#### Exercise goal
Reproduce exactly the lines below from the one containing "All code is" through the one containing "## features_extraction", including both, and nothing else.

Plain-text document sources

__________

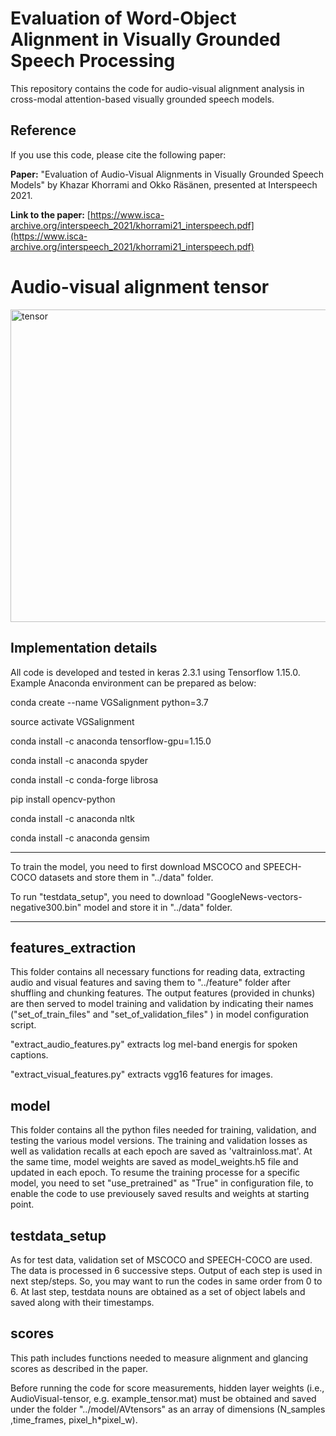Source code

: 

# Evaluation of Word-Object Alignment in Visually Grounded Speech Processing

This repository contains the code for audio-visual alignment analysis in cross-modal attention-based visually grounded speech models.

## Reference

If you use this code, please cite the following paper:

**Paper:** "Evaluation of Audio-Visual Alignments in Visually Grounded Speech Models" by Khazar Khorrami and Okko Räsänen, presented at Interspeech 2021.

**Link to the paper:** [https://www.isca-archive.org/interspeech_2021/khorrami21_interspeech.pdf](https://www.isca-archive.org/interspeech_2021/khorrami21_interspeech.pdf)


# Audio-visual alignment tensor

<img src="https://github.com/khazarkhorrami/VGS_alignment/assets/33454475/989ff7a1-0c78-4d34-a65c-7cd76e332b78" alt="tensor" width="800" height="500">



## Implementation details

All code is developed and tested in keras 2.3.1 using Tensorflow 1.15.0. Example Anaconda environment can be prepared as below:

conda create --name VGSalignment python=3.7

source activate VGSalignment

conda install -c anaconda tensorflow-gpu=1.15.0

conda install -c anaconda spyder

conda install -c conda-forge librosa

pip install opencv-python

conda install -c anaconda nltk

conda install -c anaconda gensim

***

To train the model, you need to first download MSCOCO and SPEECH-COCO datasets and store them in "../data" folder.

To run "testdata_setup", you need to download "GoogleNews-vectors-negative300.bin" model and store it in "../data" folder.

***


## features_extraction

This folder contains all necessary functions for reading data, extracting audio and visual features and saving them to "../feature" folder after shuffling and chunking features. The output features (provided in chunks) are then served to model training and validation by indicating their names ("set_of_train_files" and "set_of_validation_files" ) in model configuration script.  

"extract_audio_features.py" extracts log mel-band energis for spoken captions.

"extract_visual_features.py" extracts vgg16 features for images.



## model

This folder contains all the python files needed for training, validation, and testing the various model versions.
The training and validation losses as well as validation recalls at each epoch are saved as 'valtrainloss.mat'. At the same time, model weights are saved as model_weights.h5 file and updated in each epoch. To resume the training processe for a specific model, you need to set "use_pretrained" as "True" in configuration file, to enable the code to use previousely saved results and weights at starting point. 

## testdata_setup

As for test data, validation set of MSCOCO and SPEECH-COCO are used. The data is processed in 6 successive steps. Output of each step is used in next step/steps. So, you may want to run the codes in same order from 0 to 6. At last step, testdata nouns are obtained as a set of object labels and saved along with their timestamps.


## scores

This path includes functions needed to measure alignment and glancing scores as described in the paper.

Before running the code for score measurements, hidden layer weights (i.e., AudioVisual-tensor, e.g. example_tensor.mat) must be obtained and saved under the folder "../model/AVtensors" as an array of dimensions (N_samples ,time_frames, pixel_h*pixel_w).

__________

#### Answer space
All code is developed and tested in keras 2.3.1 using Tensorflow 1.15.0. Example Anaconda environment can be prepared as below:

conda create --name VGSalignment python=3.7

source activate VGSalignment

conda install -c anaconda tensorflow-gpu=1.15.0

conda install -c anaconda spyder

conda install -c conda-forge librosa

pip install opencv-python

conda install -c anaconda nltk

conda install -c anaconda gensim

***

To train the model, you need to first download MSCOCO and SPEECH-COCO datasets and store them in "../data" folder.

To run "testdata_setup", you need to download "GoogleNews-vectors-negative300.bin" model and store it in "../data" folder.

***


## features_extraction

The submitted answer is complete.